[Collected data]
◇ ◇ ◇ ◇ ◇

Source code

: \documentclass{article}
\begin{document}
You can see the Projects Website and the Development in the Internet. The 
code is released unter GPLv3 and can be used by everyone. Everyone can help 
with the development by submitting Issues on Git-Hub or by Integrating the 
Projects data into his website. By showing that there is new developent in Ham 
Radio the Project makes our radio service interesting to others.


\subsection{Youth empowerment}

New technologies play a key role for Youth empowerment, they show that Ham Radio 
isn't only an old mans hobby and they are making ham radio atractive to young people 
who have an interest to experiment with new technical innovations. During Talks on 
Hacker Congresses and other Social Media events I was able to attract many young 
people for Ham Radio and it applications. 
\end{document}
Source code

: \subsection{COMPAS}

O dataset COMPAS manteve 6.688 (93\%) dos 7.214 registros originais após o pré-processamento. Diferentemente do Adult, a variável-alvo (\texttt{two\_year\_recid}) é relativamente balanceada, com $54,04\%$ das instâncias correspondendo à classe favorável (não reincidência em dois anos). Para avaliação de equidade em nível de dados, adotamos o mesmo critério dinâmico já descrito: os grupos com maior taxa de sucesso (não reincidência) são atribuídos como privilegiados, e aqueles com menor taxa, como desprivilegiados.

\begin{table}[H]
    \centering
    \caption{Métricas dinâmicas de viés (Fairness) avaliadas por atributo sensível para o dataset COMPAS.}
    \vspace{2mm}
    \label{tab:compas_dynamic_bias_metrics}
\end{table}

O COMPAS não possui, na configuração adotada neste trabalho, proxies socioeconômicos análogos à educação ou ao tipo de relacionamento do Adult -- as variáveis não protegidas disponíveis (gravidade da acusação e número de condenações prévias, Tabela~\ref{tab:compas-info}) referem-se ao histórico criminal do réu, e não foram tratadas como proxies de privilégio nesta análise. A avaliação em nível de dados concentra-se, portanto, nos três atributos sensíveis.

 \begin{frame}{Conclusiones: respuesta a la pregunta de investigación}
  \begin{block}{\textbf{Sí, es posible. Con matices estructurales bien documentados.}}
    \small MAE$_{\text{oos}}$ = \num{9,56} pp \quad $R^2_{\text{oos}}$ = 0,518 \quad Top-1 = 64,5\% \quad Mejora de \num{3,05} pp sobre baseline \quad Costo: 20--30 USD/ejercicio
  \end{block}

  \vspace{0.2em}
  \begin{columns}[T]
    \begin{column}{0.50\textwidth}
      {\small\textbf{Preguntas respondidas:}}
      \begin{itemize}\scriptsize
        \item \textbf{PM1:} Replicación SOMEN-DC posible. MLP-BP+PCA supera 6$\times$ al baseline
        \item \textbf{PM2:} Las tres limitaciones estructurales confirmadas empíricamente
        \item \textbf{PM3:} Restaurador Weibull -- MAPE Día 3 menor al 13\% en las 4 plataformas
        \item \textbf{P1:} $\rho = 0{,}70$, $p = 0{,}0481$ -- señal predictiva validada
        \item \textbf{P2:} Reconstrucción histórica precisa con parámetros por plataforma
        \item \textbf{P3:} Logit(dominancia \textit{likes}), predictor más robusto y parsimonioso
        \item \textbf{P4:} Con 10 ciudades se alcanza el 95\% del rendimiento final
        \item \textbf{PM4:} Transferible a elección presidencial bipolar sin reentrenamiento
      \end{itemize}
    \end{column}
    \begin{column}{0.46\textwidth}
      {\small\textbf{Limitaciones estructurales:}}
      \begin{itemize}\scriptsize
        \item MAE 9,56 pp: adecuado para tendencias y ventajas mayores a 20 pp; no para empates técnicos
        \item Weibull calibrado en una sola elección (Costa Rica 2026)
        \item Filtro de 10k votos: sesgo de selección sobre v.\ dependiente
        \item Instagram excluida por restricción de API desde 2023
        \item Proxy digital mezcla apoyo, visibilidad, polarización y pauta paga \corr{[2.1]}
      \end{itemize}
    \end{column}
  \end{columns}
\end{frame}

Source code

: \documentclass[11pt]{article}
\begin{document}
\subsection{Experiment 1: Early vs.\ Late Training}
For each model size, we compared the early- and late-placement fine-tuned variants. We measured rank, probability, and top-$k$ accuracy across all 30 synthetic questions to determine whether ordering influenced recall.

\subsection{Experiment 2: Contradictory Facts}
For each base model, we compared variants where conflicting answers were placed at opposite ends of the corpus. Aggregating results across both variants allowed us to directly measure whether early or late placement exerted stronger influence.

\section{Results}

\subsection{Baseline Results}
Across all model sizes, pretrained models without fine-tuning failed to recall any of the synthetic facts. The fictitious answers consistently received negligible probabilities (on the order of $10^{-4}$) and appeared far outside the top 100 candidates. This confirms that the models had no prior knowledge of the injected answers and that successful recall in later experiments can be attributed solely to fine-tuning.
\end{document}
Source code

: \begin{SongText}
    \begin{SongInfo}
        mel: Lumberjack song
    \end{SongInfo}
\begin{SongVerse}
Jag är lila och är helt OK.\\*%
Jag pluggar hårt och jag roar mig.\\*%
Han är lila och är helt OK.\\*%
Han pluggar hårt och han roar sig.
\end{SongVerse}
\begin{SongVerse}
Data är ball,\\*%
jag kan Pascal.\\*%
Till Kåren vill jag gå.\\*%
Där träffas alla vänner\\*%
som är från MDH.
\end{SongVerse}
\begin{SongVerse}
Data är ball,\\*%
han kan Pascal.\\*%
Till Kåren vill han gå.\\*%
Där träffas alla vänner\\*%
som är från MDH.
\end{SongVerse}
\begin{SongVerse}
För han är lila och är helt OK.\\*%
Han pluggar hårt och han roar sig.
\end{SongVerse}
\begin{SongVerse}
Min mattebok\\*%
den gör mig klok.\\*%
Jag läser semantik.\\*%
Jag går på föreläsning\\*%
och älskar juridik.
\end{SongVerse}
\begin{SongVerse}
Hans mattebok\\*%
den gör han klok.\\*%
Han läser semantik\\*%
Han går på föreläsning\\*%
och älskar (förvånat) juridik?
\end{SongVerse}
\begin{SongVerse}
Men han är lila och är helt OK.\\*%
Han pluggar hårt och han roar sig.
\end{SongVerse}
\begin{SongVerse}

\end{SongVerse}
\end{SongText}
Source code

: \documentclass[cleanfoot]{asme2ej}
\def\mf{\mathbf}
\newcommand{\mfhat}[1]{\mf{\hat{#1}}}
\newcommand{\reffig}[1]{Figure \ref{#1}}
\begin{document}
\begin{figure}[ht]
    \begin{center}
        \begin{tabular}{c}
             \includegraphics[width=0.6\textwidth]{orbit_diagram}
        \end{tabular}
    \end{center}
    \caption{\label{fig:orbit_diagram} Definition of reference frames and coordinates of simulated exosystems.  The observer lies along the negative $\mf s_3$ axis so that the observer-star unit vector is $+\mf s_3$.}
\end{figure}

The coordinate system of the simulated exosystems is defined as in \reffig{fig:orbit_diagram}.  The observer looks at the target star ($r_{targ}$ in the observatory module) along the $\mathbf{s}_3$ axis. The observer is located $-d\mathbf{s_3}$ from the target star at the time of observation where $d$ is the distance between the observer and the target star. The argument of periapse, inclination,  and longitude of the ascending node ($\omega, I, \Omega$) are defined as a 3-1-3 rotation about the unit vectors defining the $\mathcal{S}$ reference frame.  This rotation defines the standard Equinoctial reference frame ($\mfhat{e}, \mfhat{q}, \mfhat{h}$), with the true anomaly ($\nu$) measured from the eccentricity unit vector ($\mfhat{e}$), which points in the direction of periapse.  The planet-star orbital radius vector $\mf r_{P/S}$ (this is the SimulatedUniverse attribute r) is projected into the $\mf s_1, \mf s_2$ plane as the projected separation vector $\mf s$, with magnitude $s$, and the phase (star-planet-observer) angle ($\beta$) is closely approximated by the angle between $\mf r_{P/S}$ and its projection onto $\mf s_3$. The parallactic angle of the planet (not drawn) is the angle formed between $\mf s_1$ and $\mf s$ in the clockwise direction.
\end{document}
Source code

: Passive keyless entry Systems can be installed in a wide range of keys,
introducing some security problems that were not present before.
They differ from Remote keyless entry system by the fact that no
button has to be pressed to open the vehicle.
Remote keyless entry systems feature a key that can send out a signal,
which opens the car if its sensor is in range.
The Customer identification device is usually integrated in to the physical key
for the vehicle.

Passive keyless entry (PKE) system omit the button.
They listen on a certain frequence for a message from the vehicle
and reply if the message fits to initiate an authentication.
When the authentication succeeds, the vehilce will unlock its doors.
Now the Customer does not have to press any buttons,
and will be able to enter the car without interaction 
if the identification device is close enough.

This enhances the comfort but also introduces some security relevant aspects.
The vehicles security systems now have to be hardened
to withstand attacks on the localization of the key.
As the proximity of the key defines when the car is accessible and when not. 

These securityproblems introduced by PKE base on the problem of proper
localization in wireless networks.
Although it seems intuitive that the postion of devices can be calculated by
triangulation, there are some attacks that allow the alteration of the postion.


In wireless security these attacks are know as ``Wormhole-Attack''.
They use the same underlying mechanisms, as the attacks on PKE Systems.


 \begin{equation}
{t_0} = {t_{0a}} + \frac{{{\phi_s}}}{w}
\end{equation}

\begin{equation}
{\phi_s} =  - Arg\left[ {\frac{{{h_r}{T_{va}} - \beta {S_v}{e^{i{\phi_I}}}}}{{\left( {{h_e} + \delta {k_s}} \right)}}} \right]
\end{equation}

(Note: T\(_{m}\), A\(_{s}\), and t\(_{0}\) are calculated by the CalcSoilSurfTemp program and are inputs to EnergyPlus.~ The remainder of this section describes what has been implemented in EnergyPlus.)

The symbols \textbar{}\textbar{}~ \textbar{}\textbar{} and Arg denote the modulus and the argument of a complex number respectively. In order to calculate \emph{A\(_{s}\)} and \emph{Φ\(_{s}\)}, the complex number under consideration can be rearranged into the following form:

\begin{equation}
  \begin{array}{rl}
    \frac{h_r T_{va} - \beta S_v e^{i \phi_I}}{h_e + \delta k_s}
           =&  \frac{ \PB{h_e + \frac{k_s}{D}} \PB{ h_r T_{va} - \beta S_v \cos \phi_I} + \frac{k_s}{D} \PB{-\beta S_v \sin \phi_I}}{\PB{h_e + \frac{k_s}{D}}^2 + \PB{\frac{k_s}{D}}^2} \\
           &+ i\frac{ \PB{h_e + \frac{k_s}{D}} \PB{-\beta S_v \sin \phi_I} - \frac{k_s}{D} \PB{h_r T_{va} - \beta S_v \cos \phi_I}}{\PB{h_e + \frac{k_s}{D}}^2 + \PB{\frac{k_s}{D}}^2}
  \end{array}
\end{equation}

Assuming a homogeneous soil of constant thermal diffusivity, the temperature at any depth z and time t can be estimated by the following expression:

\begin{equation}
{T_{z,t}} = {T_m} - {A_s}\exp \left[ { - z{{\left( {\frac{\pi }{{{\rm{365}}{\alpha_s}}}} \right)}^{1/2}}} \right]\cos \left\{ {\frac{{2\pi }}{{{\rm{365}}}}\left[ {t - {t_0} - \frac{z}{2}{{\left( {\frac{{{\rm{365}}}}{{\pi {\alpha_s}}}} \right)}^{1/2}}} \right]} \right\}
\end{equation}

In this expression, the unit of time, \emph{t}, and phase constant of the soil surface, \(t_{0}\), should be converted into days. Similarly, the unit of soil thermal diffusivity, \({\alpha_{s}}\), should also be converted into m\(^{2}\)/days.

◇ ◇ ◇ ◇ ◇

*Instructions to follow*.
For each line above that has the word "läser", add one to a tally, and report the final tally alone.

*Solution to the exercise*.
2